Antigenic Conservation of H1N1 Swine Influenza Viruses

Abstract
Influenza viruses of the H1N1 subtypes have been continually circulating in pigs in the U.S.A. for at least 50 years. To examine the level of antigenic variation in these swine viruses, a panel of 60 monoclonal antibodies (MAbs) to the haemagglutinin (HA) of recent swine isolates was prepared. Evaluation of neutralization escape mutants selected with these MAbs defined four antigenic sites on the HA, two of which overlap. Swine viruses isolated over 24 years in an enzootic area in Wisconsin were examined by ELISA and haemagglutination inhibition (HI) with these MAbs and the results indicated that the antigenic sites defined by these MAbs were highly conserved in these viruses. In comparing recent H1N1 viruses from pigs, turkeys, ducks and humans, changes in the antigenic sites were detected on the basis of HI reactivity.

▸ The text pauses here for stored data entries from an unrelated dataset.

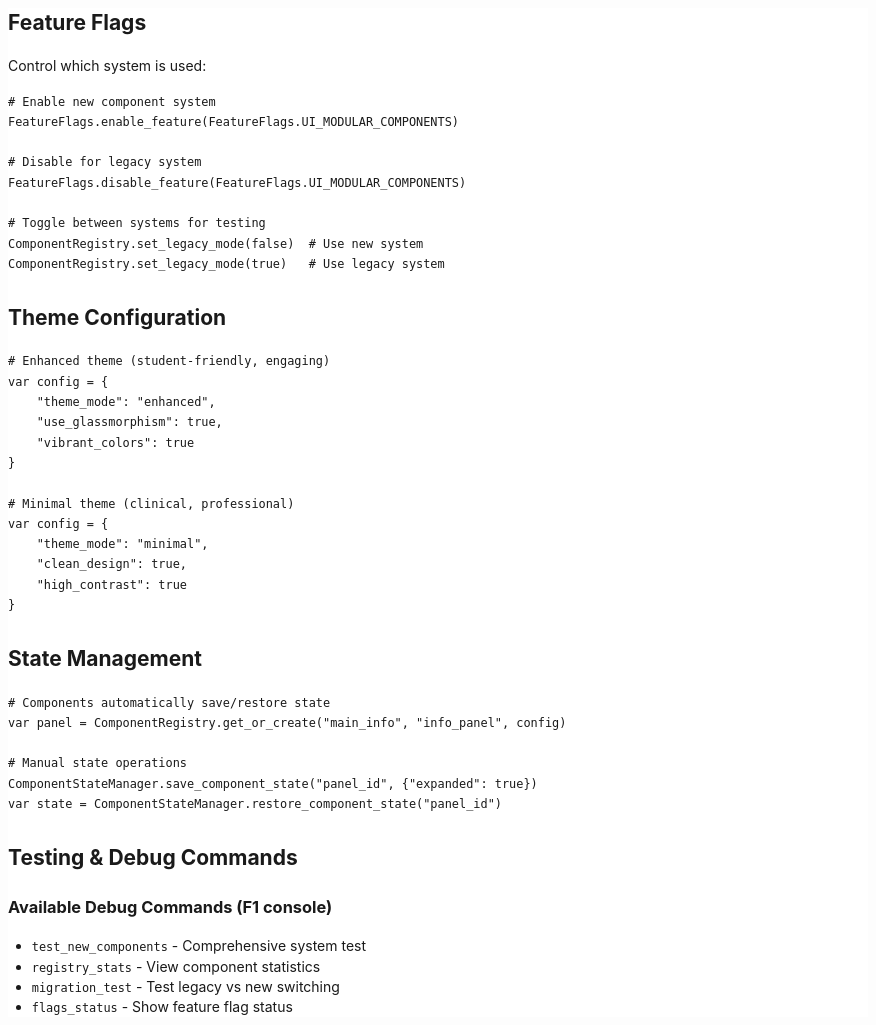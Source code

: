 ## Feature Flags

Control which system is used:

```gdscript
# Enable new component system
FeatureFlags.enable_feature(FeatureFlags.UI_MODULAR_COMPONENTS)

# Disable for legacy system
FeatureFlags.disable_feature(FeatureFlags.UI_MODULAR_COMPONENTS)

# Toggle between systems for testing
ComponentRegistry.set_legacy_mode(false)  # Use new system
ComponentRegistry.set_legacy_mode(true)   # Use legacy system
```

## Theme Configuration

```gdscript
# Enhanced theme (student-friendly, engaging)
var config = {
    "theme_mode": "enhanced",
    "use_glassmorphism": true,
    "vibrant_colors": true
}

# Minimal theme (clinical, professional)
var config = {
    "theme_mode": "minimal",
    "clean_design": true,
    "high_contrast": true
}
```

## State Management

```gdscript
# Components automatically save/restore state
var panel = ComponentRegistry.get_or_create("main_info", "info_panel", config)

# Manual state operations
ComponentStateManager.save_component_state("panel_id", {"expanded": true})
var state = ComponentStateManager.restore_component_state("panel_id")
```

## Testing & Debug Commands

### Available Debug Commands (F1 console)
- `test_new_components` - Comprehensive system test
- `registry_stats` - View component statistics
- `migration_test` - Test legacy vs new switching
- `flags_status` - Show feature flag status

However, results of ELISA with these viruses clearly showed that the antigenic sites were still present on almost all H1N1 viruses of swine origin; thus, altered reactivity of these viruses in HI tests with MAbs was not a reflection of changes in the antigenic sites defined by the MAbs. It seems likely that the variation detected in these viruses occurs by a mechanism other than immune selection.